What you should do » Every line in the data below from the one containing "repeating unit cell" down to the one containing "diagonalization (full diagonalization)", both included, must be retyped exactly; no other line is to appear.
[[ Record extracts open ]]
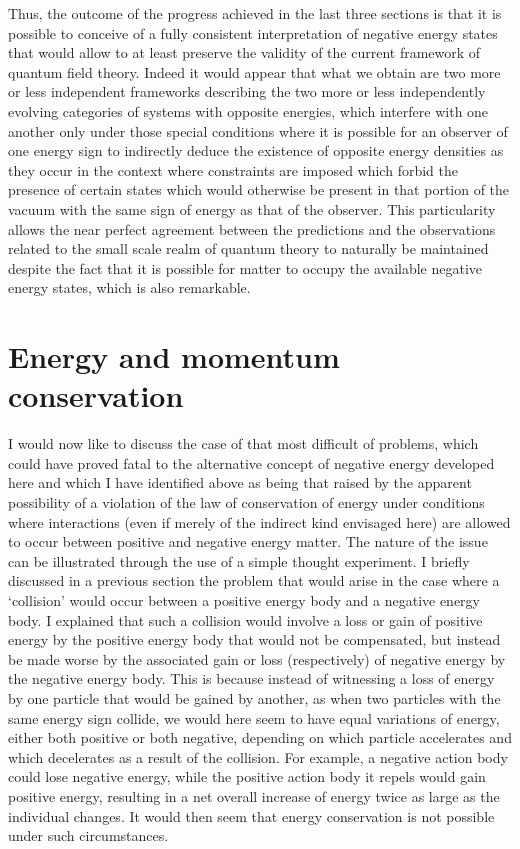 \documentclass[notitlepage,12pt]{report}
\begin{document}
Thus, the outcome of the progress achieved in the last three sections is that it is possible to conceive of a fully consistent interpretation of negative energy states that would allow to at least preserve the validity of the current framework of quantum field theory. Indeed it would appear that what we obtain are two more or less independent frameworks describing the two more or less independently evolving categories of systems with opposite energies, which interfere with one another only under those special conditions where it is possible for an observer of one energy sign to indirectly deduce the existence of opposite energy densities as they occur in the context where constraints are imposed which forbid the presence of certain states which would otherwise be present in that portion of the vacuum with the same sign of energy as that of the observer. This particularity allows the near perfect agreement between the predictions and the observations related to the small scale realm of quantum theory to naturally be maintained despite the fact that it is possible for matter to occupy the available negative energy states, which is also remarkable.

\section{Energy and momentum conservation}

I would now like to discuss the case of that most difficult of problems, which could have proved fatal to the alternative concept of negative energy developed here and which I have identified above as being that raised by the apparent possibility of a violation of the law of conservation of energy under conditions where interactions (even if merely of the indirect kind envisaged here) are allowed to occur between positive and negative energy matter. The nature of the issue can be illustrated through the use of a simple thought experiment. I briefly discussed in a previous section the problem that would arise in the case where a `collision' would occur between a positive energy body and a negative energy body. I explained that such a collision would involve a loss or gain of positive energy by the positive energy body that would not be compensated, but instead be made worse by the associated gain or loss (respectively) of negative energy by the negative energy body. This is because instead of witnessing a loss of energy by one particle that would be gained by another, as when two particles with the same energy sign collide, we would here seem to have equal variations of energy, either both positive or both negative, depending on which particle accelerates and which decelerates as a result of the collision. For example, a negative action body could lose negative energy, while the positive action body it repels would gain positive energy, resulting in a net overall increase of energy twice as large as the individual changes. It would then seem that energy conservation is not possible under such circumstances.
\end{document}
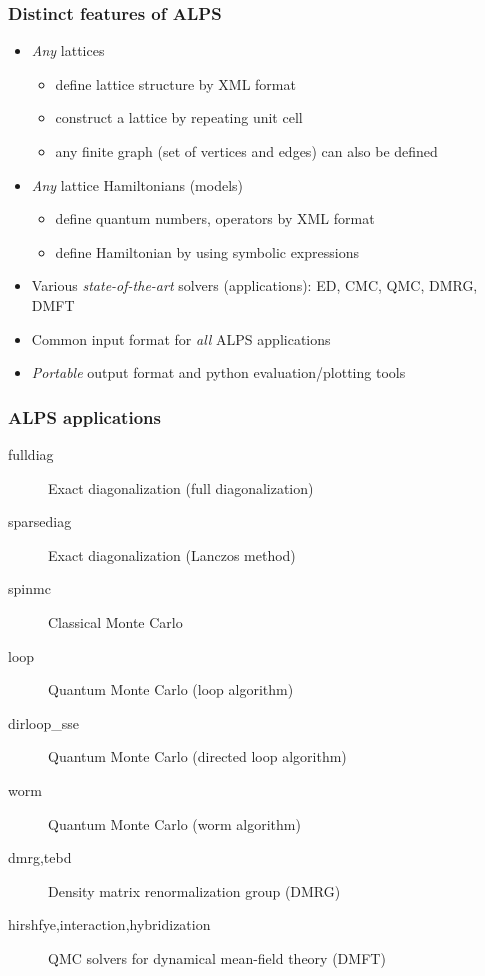\begin{frame}[t,fragile]
  \frametitle{Distinct features of ALPS}
  \begin{itemize}
  \item {\em \color{red} Any} lattices
    \begin{itemize}
    \item define lattice structure by XML format
    \item construct a lattice by repeating unit cell
    \item any finite graph (set of vertices and edges) can also be defined
    \end{itemize}
  \item {\em \color{red} Any} lattice Hamiltonians (models)
    \begin{itemize}
    \item define quantum numbers, operators by XML format
    \item define Hamiltonian by using symbolic expressions
    \end{itemize}
  \item Various {\em \color{red} state-of-the-art} solvers (applications): ED, CMC, QMC, DMRG, DMFT
  \item Common input format for {\em \color{red} all} ALPS applications
  \item {\em \color{red} Portable} output format and python evaluation/plotting tools
  \end{itemize}
\end{frame}

\begin{frame}[t,fragile]
  \frametitle{ALPS applications}
  \begin{description}
  \item[fulldiag] Exact diagonalization (full diagonalization)
  \item[sparsediag] Exact diagonalization (Lanczos method)
  \item[spinmc] Classical Monte Carlo
  \item[loop] Quantum Monte Carlo (loop algorithm)
  \item[dirloop\_sse] Quantum Monte Carlo (directed loop algorithm)
  \item[worm] Quantum Monte Carlo (worm algorithm)
  \item[dmrg,tebd] Density matrix renormalization group (DMRG)
  \item[hirshfye,interaction,hybridization] QMC solvers for dynamical mean-field theory (DMFT)
  \end{description}
\end{frame}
[[ Record extracts closed ]]
Output of the exercise »
    \item construct a lattice by repeating unit cell
    \item any finite graph (set of vertices and edges) can also be defined
    \end{itemize}
  \item {\em \color{red} Any} lattice Hamiltonians (models)
    \begin{itemize}
    \item define quantum numbers, operators by XML format
    \item define Hamiltonian by using symbolic expressions
    \end{itemize}
  \item Various {\em \color{red} state-of-the-art} solvers (applications): ED, CMC, QMC, DMRG, DMFT
  \item Common input format for {\em \color{red} all} ALPS applications
  \item {\em \color{red} Portable} output format and python evaluation/plotting tools
  \end{itemize}
\end{frame}

\begin{frame}[t,fragile]
  \frametitle{ALPS applications}
  \begin{description}
  \item[fulldiag] Exact diagonalization (full diagonalization)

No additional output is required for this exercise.